Ronald de Wolf is a senior researcher at CWI and a part-time full professor at the University of Amsterdam. He obtained his PhD there in 2001 with a thesis about quantum computing and communication complexity, advised by Harry Buhrman and Paul Vitanyi. Subsequently he was a postdoc at UC Berkeley. His scientific interests include quantum computing, complexity theory, and learning theory.
He also holds a Master’s degree in philosophy (where his thesis was about Kolmogorov complexity and Occam’s razor), and enjoys classical music and literature.
Luke Muehlhauser: Before we get to quantum computing, let me ask you about philosophy. Among other topics, your MSc thesis discusses the relevance of computational learning theory to philosophical debates about Occam’s razor, which is the principle advocating that “among the theories, hypotheses, or explanations that are consistent with the facts, we are to prefer simpler over more complex ones.”
Though many philosophers and scientists adhere to the principle of Occam’s razor, it is often left ambiguous exactly what is meant by “simpler,” and also why this principle is justified in the first place. But in your thesis you write that “in certain formal settings we can, more or less, prove that certain versions of Occam’s Razor work.”
Philosophers are usually skeptical when I argue for K-complexity versions of Occam’s razor, as you do. For example, USC’s Kenny Easwaran once wrote, “I’ve never actually seen how [a K-complexity based simplicity measure] is supposed to solve anything, given that it always depends on a choice of universal machine.”

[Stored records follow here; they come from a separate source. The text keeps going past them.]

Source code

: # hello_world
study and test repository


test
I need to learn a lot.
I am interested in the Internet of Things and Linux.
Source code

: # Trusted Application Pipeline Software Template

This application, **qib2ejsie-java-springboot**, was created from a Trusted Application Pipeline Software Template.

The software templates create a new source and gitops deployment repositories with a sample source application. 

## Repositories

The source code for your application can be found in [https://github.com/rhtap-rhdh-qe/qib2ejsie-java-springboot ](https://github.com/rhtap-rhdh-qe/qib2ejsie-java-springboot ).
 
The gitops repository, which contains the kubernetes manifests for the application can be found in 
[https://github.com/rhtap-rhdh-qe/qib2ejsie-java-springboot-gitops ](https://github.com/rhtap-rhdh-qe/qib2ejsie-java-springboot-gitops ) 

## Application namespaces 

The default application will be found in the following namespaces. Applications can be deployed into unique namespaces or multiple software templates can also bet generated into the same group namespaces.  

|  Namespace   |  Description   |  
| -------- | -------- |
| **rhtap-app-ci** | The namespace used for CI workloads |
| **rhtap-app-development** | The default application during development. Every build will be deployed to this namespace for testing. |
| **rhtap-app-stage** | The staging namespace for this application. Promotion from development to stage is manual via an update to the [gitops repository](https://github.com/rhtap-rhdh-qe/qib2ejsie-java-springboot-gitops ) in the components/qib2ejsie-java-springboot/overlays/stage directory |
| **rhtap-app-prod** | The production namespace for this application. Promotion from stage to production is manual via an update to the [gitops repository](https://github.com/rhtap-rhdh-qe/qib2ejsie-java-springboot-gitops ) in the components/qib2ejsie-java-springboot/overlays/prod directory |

How would you reply, given your optimism about justifying Occam’s razor “in certain formal settings”?
Ronald de Wolf: I would treat Occam’s razor more as a rule of thumb than as a formal rule or theorem. Clearly it’s vague, and clearly there are cases where it doesn’t work. Still, many scientists have been guided by it to good effect, often equating simplicity with beauty (for example Einstein and Dirac). Psychologically, invoking Occam will only be effective if there is some shared notion of simplicity; maybe not to quantify simplicity, but at least to be able to rank theories according to their simplicity.
You could try to use Kolmogorov complexity as your “objective” measure of simplicity, and in some simplified cases this makes perfect sense. In my MSc thesis I surveyed a few known cases where it provably does. However, such cases do not provide convincing proof of Occam’s razor “in the real world”. They are more like thought experiments, where you strip away everything that’s superfluous in order to bring out a certain point more clearly.

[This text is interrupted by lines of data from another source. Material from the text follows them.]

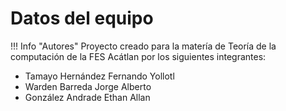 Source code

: # Datos del equipo
!!! Info "Autores"
    Proyecto creado para la matería de Teoría de la computación de la FES Acátlan por los siguientes integrantes:

+ Tamayo Hernández Fernando Yollotl 
+ Warden Barreda Jorge Alberto
+ González Andrade Ethan Allan 
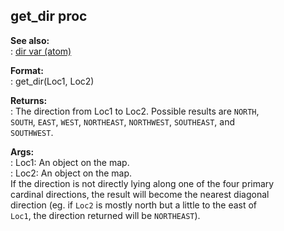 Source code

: ## get_dir proc    
**See also:**    
:   [dir var (atom)](/atom/var/dir)    
<!-- -->    
**Format:**    
:   get_dir(Loc1, Loc2)    
<!-- -->    
**Returns:**    
:   The direction from Loc1 to Loc2. Possible results are `NORTH`,    
    `SOUTH`, `EAST`, `WEST`, `NORTHEAST`, `NORTHWEST`, `SOUTHEAST`, and    
    `SOUTHWEST`.    
<!-- -->    
**Args:**    
:   Loc1: An object on the map.    
:   Loc2: An object on the map.    
If the direction is not directly lying along one of the four primary    
cardinal directions, the result will become the nearest diagonal    
direction (eg. if `Loc2` is mostly north but a little to the east of    
`Loc1`, the direction returned will be `NORTHEAST`).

In practice there are at least three issues with using Kolmogorov complexity to measure simplicity. First, it requires you to write down your theory (or whatever it is whose simplicity you’re quantifying) over some fixed alphabet, say as a string of bits. It’s often kind of subjective which background assumptions to count as actually part of your theory. Second, as Easwaran rightly says, KC depends on the choice of universal Turing machine w.r.t. which it is defined. However, I don’t think this is such a big issue. If you choose some reasonably efficient universal Turing machine and consider the KC of reasonably long strings, the constant difference incurred by the choice of universal Turing machine will be relatively small. Thirdly and possibly most importantly, KC is not computable, not even approximable by any computational process (even a very slow one) with any approximation-guarantees. This rules out using KC itself in practical settings.

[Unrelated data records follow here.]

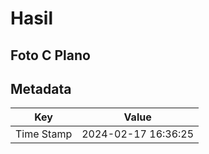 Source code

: # Hasil

## Foto C Plano


## Metadata

| Key        | Value               |
| ---------- | ------------------- |
| Time Stamp | 2024-02-17 16:36:25 |



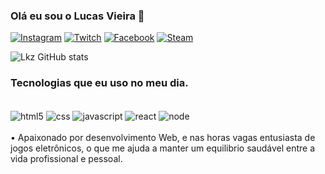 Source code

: ### Olá eu sou o Lucas Vieira 🤚
[![Instagram](https://img.shields.io/badge/Instagram-E4405F?style=for-the-badge&logo=instagram&logoColor=white)](https://instagram.com/Lucas_.Vieira)
[![Twitch](https://img.shields.io/badge/Twitch-9146FF?style=for-the-badge&logo=twitch&logoColor=white)](https://twitch.tv/Lkz_Tv)
[![Facebook](https://img.shields.io/badge/Facebook-1877F2?style=for-the-badge&logo=facebook&logoColor=white)](https://fb.com/lucaszyon)
[![Steam](https://img.shields.io/badge/Steam-000000?style=for-the-badge&logo=steam&logoColor=white)](https://steamcommunity.com/id/LkzOld/)


![Lkz GitHub stats](https://github-readme-stats.vercel.app/api?username=lkzOld&show_icons=true&theme=dracula)

### Tecnologias que eu uso no meu dia.

<div style="display: inline_block"><br/>
<img align="center" alt="html5"src="https://img.shields.io/badge/HTML-239120?style=for-the-badge&logo=html5&logoColor=white/">
<img align="center" alt="css"src="https://img.shields.io/badge/CSS-239120?&style=for-the-badge&logo=css3&logoColor=white/">
<img align="center" alt="javascript"src="https://img.shields.io/badge/JavaScript-323330?style=for-the-badge&logo=javascript&logoColor=white/">
<img align="center" alt="react"src="https://img.shields.io/badge/React-20232A?style=for-the-badge&logo=react&logoColor=61DAFB/">
<img align="center" alt="node"src="https://img.shields.io/badge/Node.js-43853D?style=for-the-badge&logo=node.js&logoColor=white/">

</div><br/>
   • Apaixonado por desenvolvimento Web, e nas horas vagas entusiasta de jogos eletrônicos, o que me ajuda a manter um equilibrio saudável entre a vida profissional e pessoal.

However, the core idea that compression somehow corresponds to detection of patterns in your data is a perfectly valid one, and you can use it in practice if you’re willing to base “compression” on imperfect but practical programs like gzip. This loses the theoretical optimality guaranteed by KC (which you can view as the “ultimate compression”) but it gives you a tool for data mining and clustering that’s often quite good in practice. See for example here. Such practical approaches are like heuristics that try to approach, in some weak sense, the ideal but unreachable limit-case of KC.
Luke: Do you think one can use Occam-like principles to choose between, for example, the various explanations of quantum mechanics, since they appear to make essentially the same predictions about what we should observe?
Ronald: In principle you could, but to my limited understanding (I’m not following this debate closely), the main interpretations of QM all suffer from having some seemingly superfluous aspects. The standard interpretation that a measurement “collapses the wave function” to a probabilistically-chosen measurement outcome treats “observers” as a special category of quantum objects, or “observation/measurement” as a special category of quantum process. Before you know it, people will bring consciousness into the picture and mysticism beckons. It seems to me that treating the “observer” as a special category violates Occam’s razor. Alternatively you can take the position that measurement is nothing special but just another interaction between quantum systems (observer and observed system). This is sometimes known as the “church of the larger Hilbert space”. It’s mathematically pleasing because now there’s only this smooth, coherent, and even deterministic evolution of the whole universe. However, now you will have may different “branches” of the superposition that is the world’s state vector, which very quickly leads to the multiverse view of many worlds. A metaphysics that postulates infinitely many worlds existing in superposition doesn’t strike me as very Occam-compliant either.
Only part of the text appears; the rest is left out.